Since Bodhana began making rapid strides in the game, her father is often asked whether he plans on pulling her out of formal school for chess. “The thing is you go to school only once in life. What you learn in school, whether it’s social skills or just having friends with whom you can talk to about things other than chess, is hard to replicate at home. Bodhana’s friends and classmates watch a lot of football and discuss it in school. So she too likes football now. She’ll come back home from school and tell me all about it.”

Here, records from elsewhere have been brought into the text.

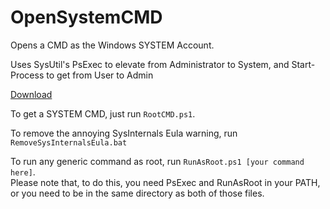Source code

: # OpenSystemCMD
Opens a CMD as the Windows SYSTEM Account.

Uses SysUtil's PsExec to elevate from Administrator to System, and Start-Process to get from User to Admin

[Download](https://github.com/YieldingExploiter/OpenSysCMD/archive/refs/heads/main.zip)

To get a SYSTEM CMD, just run `RootCMD.ps1`.

To remove the annoying SysInternals Eula warning, run `RemoveSysInternalsEula.bat`

To run any generic command as root, run `RunAsRoot.ps1 [your command here]`.<br/>
Please note that, to do this, you need PsExec and RunAsRoot in your PATH, or you need to be in the same directory as both of those files.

Bodhana has twin sisters, who are two years younger to her and don’t quite share her love for chess. Between work, three kids, one of them a strong chess player, Sivanandan, originally from Trichy, Tamil Nadu, doesn’t get a whole lot of time to himself. With him accompanying Bodhana to tournaments around the world, the job of taking care of her sisters falls largely on his wife. “I don’t remember the last movie we watched,” he laughs.
Earlier this year, Bodhana spent time in the Hungarian capital with Judit Polgar, the greatest female chess player. They went over her games and the former world No 8 quizzed the 9-year-old and gave her puzzles to solve. “I want to become a world champion and one of the greatest players in the world,” Bodhana told Judit, in a video chess.com put out on Thursday. “So, you want to be better than Magnus Carlsen?”, Judit asked. Almost reflexively, Bodhana nodded. “I want to be the youngest Grandmaster as well so maybe I should get around 12…I think I’ll just keep correcting my mistakes instead of stressing myself.”
Sivanandan attests to it. “She doesn’t really take her wins too seriously nor do losses break her. She pretty much has a neutral reaction to both. At home too we make it a point to not really have extreme reactions to her results. Whether she wins or loses, she knows at home things are going to be just the same for her.”